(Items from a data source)
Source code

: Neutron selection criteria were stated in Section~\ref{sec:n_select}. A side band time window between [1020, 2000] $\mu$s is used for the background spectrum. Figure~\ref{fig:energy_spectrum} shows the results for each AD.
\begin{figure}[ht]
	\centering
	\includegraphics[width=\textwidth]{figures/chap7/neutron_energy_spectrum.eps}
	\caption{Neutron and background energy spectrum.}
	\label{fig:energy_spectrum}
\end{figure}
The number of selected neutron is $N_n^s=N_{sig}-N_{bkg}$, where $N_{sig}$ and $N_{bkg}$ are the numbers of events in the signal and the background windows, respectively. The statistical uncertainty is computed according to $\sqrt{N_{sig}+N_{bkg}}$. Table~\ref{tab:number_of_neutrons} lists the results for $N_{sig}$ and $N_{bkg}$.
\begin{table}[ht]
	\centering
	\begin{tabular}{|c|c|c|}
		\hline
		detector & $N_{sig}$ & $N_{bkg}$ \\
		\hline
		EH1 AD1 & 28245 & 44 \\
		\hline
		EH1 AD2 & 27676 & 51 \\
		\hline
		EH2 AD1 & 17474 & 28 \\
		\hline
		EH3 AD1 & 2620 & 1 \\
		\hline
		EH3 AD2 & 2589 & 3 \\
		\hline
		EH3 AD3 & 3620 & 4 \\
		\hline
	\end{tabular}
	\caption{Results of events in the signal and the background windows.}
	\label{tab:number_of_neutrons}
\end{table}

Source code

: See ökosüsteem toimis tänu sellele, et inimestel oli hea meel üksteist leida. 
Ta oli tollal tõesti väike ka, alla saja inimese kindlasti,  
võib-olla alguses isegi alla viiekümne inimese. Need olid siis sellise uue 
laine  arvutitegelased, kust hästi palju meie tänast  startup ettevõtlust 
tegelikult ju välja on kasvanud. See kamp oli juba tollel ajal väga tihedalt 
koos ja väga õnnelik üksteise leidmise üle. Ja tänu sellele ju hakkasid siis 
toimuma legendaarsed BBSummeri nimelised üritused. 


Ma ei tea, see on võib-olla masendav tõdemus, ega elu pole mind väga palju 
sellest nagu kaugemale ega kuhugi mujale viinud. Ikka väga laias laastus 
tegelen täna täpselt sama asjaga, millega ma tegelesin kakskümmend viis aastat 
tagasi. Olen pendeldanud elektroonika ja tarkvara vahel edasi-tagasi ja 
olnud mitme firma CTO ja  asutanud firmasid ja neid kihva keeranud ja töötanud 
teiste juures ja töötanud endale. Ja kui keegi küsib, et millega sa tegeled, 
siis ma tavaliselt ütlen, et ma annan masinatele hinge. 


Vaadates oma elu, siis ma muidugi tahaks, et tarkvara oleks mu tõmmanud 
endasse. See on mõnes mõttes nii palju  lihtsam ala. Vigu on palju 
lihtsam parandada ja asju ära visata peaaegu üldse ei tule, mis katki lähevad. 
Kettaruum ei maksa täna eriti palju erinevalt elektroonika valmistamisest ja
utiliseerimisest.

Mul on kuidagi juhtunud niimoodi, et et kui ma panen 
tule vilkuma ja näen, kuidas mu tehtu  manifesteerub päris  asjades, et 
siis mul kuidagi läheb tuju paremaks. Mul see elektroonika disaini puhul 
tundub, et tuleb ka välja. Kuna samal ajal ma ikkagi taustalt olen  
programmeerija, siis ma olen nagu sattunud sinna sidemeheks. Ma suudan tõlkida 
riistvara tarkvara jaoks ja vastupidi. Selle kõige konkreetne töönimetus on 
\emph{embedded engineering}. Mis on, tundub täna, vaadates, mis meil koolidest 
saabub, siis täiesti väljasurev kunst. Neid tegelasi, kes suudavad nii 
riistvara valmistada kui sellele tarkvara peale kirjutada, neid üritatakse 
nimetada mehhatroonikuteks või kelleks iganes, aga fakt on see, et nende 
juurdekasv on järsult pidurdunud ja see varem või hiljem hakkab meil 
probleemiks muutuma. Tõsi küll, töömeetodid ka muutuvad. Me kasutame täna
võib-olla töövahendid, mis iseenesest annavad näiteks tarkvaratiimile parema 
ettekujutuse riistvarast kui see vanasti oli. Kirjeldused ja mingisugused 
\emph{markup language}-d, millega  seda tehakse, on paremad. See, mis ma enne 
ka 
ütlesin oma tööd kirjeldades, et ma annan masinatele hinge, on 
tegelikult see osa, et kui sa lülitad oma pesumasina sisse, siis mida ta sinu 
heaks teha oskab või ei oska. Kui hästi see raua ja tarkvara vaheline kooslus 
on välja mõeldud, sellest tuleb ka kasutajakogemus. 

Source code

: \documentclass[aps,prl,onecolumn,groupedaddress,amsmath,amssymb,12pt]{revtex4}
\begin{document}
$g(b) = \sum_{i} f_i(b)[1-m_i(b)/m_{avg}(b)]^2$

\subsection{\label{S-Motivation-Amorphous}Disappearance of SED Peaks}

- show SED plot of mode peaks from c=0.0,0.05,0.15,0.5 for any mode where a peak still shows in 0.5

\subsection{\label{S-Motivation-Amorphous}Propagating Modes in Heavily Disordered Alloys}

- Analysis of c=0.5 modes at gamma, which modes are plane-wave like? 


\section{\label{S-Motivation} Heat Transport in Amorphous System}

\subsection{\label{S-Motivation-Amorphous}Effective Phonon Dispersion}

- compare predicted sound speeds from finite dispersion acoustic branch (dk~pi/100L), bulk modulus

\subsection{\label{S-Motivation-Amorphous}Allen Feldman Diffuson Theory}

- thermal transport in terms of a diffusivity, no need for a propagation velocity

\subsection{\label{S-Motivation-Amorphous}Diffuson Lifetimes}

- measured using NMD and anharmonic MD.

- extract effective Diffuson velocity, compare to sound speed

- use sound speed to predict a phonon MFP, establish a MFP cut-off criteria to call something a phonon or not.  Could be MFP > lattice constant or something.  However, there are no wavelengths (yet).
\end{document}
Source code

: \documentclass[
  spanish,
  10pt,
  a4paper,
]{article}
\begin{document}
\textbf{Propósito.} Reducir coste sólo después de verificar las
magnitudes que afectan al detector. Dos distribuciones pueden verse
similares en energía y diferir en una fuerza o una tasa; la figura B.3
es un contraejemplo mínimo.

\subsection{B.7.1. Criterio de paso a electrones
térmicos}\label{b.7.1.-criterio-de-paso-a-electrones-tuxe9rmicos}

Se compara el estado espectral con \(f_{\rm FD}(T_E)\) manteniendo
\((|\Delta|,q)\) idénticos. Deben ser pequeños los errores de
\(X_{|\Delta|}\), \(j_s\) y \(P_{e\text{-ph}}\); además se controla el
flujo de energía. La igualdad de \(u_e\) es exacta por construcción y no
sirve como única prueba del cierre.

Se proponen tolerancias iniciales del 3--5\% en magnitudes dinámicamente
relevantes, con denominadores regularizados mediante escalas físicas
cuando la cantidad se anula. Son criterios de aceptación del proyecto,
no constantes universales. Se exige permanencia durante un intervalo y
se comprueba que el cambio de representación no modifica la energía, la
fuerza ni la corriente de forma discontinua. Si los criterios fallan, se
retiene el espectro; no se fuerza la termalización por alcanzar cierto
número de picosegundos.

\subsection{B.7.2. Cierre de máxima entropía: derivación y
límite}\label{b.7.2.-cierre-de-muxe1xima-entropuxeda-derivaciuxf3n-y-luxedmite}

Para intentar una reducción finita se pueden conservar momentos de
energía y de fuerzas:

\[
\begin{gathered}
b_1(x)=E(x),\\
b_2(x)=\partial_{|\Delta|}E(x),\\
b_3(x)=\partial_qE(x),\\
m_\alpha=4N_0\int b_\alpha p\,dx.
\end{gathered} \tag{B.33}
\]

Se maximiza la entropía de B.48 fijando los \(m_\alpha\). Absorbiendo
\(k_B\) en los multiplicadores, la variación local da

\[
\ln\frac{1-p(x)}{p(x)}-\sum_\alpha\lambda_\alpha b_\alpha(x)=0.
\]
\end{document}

What you need to do: Word for word, restate the lines above from the line containing "programmeerija, siis ma" through the line containing "riistvara valmistada kui", with both included and nothing else.

Solution:
programmeerija, siis ma olen nagu sattunud sinna sidemeheks. Ma suudan tõlkida 
riistvara tarkvara jaoks ja vastupidi. Selle kõige konkreetne töönimetus on 
\emph{embedded engineering}. Mis on, tundub täna, vaadates, mis meil koolidest 
saabub, siis täiesti väljasurev kunst. Neid tegelasi, kes suudavad nii 
riistvara valmistada kui sellele tarkvara peale kirjutada, neid üritatakse 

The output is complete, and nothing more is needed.